_WHAT YOU ARE ASKED TO DO:_
Out of the lines below, please list those that hold the string "plangreen".

_PROVIDED RECORDS:_
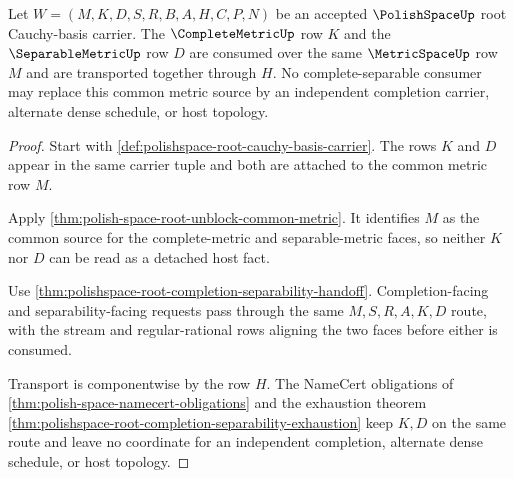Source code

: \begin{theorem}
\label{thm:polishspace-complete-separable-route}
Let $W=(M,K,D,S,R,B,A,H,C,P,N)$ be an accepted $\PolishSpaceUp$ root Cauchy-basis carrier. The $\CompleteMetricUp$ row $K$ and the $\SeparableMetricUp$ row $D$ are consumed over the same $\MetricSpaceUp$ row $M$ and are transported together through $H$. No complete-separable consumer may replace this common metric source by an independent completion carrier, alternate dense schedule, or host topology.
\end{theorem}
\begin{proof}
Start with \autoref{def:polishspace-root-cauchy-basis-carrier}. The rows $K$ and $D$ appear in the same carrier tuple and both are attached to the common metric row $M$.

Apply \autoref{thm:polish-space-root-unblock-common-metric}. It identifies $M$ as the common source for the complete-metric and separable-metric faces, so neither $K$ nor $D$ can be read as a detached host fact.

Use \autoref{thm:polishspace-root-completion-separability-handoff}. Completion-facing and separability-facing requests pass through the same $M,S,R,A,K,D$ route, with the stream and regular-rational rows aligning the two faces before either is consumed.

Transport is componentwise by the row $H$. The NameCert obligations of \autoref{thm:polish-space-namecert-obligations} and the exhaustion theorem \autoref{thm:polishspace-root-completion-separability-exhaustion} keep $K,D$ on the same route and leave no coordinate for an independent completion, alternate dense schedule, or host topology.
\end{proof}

* * *

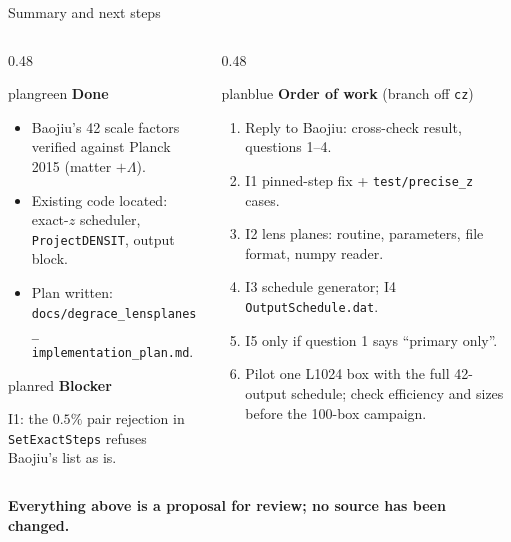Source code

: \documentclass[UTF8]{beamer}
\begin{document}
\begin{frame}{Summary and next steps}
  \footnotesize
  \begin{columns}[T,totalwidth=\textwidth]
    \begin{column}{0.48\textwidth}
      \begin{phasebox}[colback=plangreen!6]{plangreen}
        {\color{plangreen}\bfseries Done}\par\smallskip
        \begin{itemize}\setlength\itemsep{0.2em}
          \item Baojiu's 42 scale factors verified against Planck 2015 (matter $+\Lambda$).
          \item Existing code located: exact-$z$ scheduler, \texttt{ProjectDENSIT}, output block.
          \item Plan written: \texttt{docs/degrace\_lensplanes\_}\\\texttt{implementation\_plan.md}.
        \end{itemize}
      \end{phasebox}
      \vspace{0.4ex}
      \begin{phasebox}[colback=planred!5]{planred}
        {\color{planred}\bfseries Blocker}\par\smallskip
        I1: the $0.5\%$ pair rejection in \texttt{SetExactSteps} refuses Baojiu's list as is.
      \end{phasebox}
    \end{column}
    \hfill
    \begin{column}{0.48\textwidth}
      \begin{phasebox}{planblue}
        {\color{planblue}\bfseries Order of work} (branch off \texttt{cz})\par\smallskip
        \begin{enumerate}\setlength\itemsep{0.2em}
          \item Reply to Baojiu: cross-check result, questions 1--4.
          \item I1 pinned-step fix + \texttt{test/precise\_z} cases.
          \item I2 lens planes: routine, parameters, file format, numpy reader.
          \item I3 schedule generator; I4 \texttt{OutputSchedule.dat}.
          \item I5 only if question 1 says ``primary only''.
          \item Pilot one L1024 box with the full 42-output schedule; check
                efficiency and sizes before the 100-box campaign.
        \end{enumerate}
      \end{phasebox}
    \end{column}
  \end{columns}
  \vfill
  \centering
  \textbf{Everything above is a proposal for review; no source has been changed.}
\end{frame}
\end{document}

_RESPONSE TO THIS EXERCISE:_
      \begin{phasebox}[colback=plangreen!6]{plangreen}
        {\color{plangreen}\bfseries Done}\par\smallskip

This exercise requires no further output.